* **Exercise requirements**
Retype the records that come next, word for word.

* **The input**
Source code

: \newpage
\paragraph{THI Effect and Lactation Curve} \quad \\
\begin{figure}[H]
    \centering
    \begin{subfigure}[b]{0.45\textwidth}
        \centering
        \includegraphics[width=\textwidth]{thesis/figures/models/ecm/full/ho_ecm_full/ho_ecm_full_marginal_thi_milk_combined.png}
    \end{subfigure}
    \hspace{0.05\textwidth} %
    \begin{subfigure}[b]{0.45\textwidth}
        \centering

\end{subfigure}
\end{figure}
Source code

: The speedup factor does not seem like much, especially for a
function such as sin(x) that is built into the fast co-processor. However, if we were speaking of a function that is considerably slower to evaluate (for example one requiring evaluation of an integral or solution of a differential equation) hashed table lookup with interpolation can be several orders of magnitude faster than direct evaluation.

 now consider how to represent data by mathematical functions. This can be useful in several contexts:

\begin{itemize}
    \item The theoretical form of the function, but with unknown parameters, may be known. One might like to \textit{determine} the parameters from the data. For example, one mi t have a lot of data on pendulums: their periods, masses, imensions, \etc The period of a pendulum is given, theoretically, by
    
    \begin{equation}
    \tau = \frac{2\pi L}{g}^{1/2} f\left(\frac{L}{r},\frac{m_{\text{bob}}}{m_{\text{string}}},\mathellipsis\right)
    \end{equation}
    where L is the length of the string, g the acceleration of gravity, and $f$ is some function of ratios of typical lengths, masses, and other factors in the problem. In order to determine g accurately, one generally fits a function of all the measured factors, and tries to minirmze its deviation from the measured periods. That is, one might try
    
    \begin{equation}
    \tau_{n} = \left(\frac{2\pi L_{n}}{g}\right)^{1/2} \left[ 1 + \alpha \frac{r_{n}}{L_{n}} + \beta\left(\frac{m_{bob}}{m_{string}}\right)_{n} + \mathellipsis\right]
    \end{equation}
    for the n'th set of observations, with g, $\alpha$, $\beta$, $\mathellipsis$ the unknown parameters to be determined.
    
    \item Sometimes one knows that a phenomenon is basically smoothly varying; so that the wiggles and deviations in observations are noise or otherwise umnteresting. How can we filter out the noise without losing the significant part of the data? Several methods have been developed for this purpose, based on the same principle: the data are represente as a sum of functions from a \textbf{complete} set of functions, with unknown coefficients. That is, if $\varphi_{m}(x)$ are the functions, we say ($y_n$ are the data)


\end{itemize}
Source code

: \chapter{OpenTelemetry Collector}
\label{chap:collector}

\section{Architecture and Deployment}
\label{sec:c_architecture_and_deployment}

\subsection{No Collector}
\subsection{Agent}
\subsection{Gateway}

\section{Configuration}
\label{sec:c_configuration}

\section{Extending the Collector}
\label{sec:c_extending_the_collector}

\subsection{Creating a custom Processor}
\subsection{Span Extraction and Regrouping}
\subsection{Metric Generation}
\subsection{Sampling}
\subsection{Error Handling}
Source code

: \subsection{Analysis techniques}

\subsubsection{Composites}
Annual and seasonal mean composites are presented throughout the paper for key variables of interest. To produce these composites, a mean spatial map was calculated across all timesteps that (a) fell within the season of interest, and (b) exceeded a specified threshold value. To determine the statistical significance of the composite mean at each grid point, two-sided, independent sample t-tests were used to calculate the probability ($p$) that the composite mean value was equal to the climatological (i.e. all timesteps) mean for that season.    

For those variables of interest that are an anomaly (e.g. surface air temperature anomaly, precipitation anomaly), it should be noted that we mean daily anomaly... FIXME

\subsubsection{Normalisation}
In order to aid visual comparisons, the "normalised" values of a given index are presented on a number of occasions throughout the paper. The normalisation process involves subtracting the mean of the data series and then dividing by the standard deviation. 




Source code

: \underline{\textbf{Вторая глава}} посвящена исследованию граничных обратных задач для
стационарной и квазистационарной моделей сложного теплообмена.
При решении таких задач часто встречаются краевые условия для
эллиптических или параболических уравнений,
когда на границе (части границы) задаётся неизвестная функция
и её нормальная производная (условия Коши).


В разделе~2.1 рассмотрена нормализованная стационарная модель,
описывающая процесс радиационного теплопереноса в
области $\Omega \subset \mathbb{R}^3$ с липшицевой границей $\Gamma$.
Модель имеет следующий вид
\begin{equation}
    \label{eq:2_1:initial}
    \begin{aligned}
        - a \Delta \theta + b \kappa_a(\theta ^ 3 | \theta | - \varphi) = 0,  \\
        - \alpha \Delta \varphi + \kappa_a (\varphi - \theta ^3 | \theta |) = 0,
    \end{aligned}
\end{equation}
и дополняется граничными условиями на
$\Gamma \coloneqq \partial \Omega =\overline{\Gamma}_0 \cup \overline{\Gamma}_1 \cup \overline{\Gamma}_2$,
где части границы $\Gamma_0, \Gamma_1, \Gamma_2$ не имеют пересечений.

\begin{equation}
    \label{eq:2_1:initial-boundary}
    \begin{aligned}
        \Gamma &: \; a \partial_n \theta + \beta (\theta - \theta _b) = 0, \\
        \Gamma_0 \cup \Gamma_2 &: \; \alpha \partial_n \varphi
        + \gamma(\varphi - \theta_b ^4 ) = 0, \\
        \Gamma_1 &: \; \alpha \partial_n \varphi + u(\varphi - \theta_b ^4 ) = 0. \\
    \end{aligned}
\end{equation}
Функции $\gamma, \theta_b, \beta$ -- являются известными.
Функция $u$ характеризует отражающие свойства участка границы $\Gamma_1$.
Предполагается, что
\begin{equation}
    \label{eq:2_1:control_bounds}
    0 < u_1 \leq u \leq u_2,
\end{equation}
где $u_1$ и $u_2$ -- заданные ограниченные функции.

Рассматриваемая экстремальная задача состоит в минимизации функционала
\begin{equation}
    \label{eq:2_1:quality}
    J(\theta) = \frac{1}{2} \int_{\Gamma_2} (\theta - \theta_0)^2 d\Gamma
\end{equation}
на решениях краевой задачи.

* **Written solution**
Source code

: \newpage
\paragraph{THI Effect and Lactation Curve} \quad \\
\begin{figure}[H]
    \centering
    \begin{subfigure}[b]{0.45\textwidth}
        \centering
        \includegraphics[width=\textwidth]{thesis/figures/models/ecm/full/ho_ecm_full/ho_ecm_full_marginal_thi_milk_combined.png}
    \end{subfigure}
    \hspace{0.05\textwidth} %
    \begin{subfigure}[b]{0.45\textwidth}
        \centering

\end{subfigure}
\end{figure}
Source code

: The speedup factor does not seem like much, especially for a
function such as sin(x) that is built into the fast co-processor. However, if we were speaking of a function that is considerably slower to evaluate (for example one requiring evaluation of an integral or solution of a differential equation) hashed table lookup with interpolation can be several orders of magnitude faster than direct evaluation.

 now consider how to represent data by mathematical functions. This can be useful in several contexts:

\begin{itemize}
    \item The theoretical form of the function, but with unknown parameters, may be known. One might like to \textit{determine} the parameters from the data. For example, one mi t have a lot of data on pendulums: their periods, masses, imensions, \etc The period of a pendulum is given, theoretically, by
    
    \begin{equation}
    \tau = \frac{2\pi L}{g}^{1/2} f\left(\frac{L}{r},\frac{m_{\text{bob}}}{m_{\text{string}}},\mathellipsis\right)
    \end{equation}
    where L is the length of the string, g the acceleration of gravity, and $f$ is some function of ratios of typical lengths, masses, and other factors in the problem. In order to determine g accurately, one generally fits a function of all the measured factors, and tries to minirmze its deviation from the measured periods. That is, one might try
    
    \begin{equation}
    \tau_{n} = \left(\frac{2\pi L_{n}}{g}\right)^{1/2} \left[ 1 + \alpha \frac{r_{n}}{L_{n}} + \beta\left(\frac{m_{bob}}{m_{string}}\right)_{n} + \mathellipsis\right]
    \end{equation}
    for the n'th set of observations, with g, $\alpha$, $\beta$, $\mathellipsis$ the unknown parameters to be determined.
    
    \item Sometimes one knows that a phenomenon is basically smoothly varying; so that the wiggles and deviations in observations are noise or otherwise umnteresting. How can we filter out the noise without losing the significant part of the data? Several methods have been developed for this purpose, based on the same principle: the data are represente as a sum of functions from a \textbf{complete} set of functions, with unknown coefficients. That is, if $\varphi_{m}(x)$ are the functions, we say ($y_n$ are the data)


\end{itemize}
Source code

: \chapter{OpenTelemetry Collector}
\label{chap:collector}

\section{Architecture and Deployment}
\label{sec:c_architecture_and_deployment}

\subsection{No Collector}
\subsection{Agent}
\subsection{Gateway}

\section{Configuration}
\label{sec:c_configuration}

\section{Extending the Collector}
\label{sec:c_extending_the_collector}

\subsection{Creating a custom Processor}
\subsection{Span Extraction and Regrouping}
\subsection{Metric Generation}
\subsection{Sampling}
\subsection{Error Handling}
Source code

: \subsection{Analysis techniques}

\subsubsection{Composites}
Annual and seasonal mean composites are presented throughout the paper for key variables of interest. To produce these composites, a mean spatial map was calculated across all timesteps that (a) fell within the season of interest, and (b) exceeded a specified threshold value. To determine the statistical significance of the composite mean at each grid point, two-sided, independent sample t-tests were used to calculate the probability ($p$) that the composite mean value was equal to the climatological (i.e. all timesteps) mean for that season.    

For those variables of interest that are an anomaly (e.g. surface air temperature anomaly, precipitation anomaly), it should be noted that we mean daily anomaly... FIXME

\subsubsection{Normalisation}
In order to aid visual comparisons, the "normalised" values of a given index are presented on a number of occasions throughout the paper. The normalisation process involves subtracting the mean of the data series and then dividing by the standard deviation. 




Source code

: \underline{\textbf{Вторая глава}} посвящена исследованию граничных обратных задач для
стационарной и квазистационарной моделей сложного теплообмена.
При решении таких задач часто встречаются краевые условия для
эллиптических или параболических уравнений,
когда на границе (части границы) задаётся неизвестная функция
и её нормальная производная (условия Коши).


В разделе~2.1 рассмотрена нормализованная стационарная модель,
описывающая процесс радиационного теплопереноса в
области $\Omega \subset \mathbb{R}^3$ с липшицевой границей $\Gamma$.
Модель имеет следующий вид
\begin{equation}
    \label{eq:2_1:initial}
    \begin{aligned}
        - a \Delta \theta + b \kappa_a(\theta ^ 3 | \theta | - \varphi) = 0,  \\
        - \alpha \Delta \varphi + \kappa_a (\varphi - \theta ^3 | \theta |) = 0,
    \end{aligned}
\end{equation}
и дополняется граничными условиями на
$\Gamma \coloneqq \partial \Omega =\overline{\Gamma}_0 \cup \overline{\Gamma}_1 \cup \overline{\Gamma}_2$,
где части границы $\Gamma_0, \Gamma_1, \Gamma_2$ не имеют пересечений.

\begin{equation}
    \label{eq:2_1:initial-boundary}
    \begin{aligned}
        \Gamma &: \; a \partial_n \theta + \beta (\theta - \theta _b) = 0, \\
        \Gamma_0 \cup \Gamma_2 &: \; \alpha \partial_n \varphi
        + \gamma(\varphi - \theta_b ^4 ) = 0, \\
        \Gamma_1 &: \; \alpha \partial_n \varphi + u(\varphi - \theta_b ^4 ) = 0. \\
    \end{aligned}
\end{equation}
Функции $\gamma, \theta_b, \beta$ -- являются известными.
Функция $u$ характеризует отражающие свойства участка границы $\Gamma_1$.
Предполагается, что
\begin{equation}
    \label{eq:2_1:control_bounds}
    0 < u_1 \leq u \leq u_2,
\end{equation}
где $u_1$ и $u_2$ -- заданные ограниченные функции.

Рассматриваемая экстремальная задача состоит в минимизации функционала
\begin{equation}
    \label{eq:2_1:quality}
    J(\theta) = \frac{1}{2} \int_{\Gamma_2} (\theta - \theta_0)^2 d\Gamma
\end{equation}
на решениях краевой задачи.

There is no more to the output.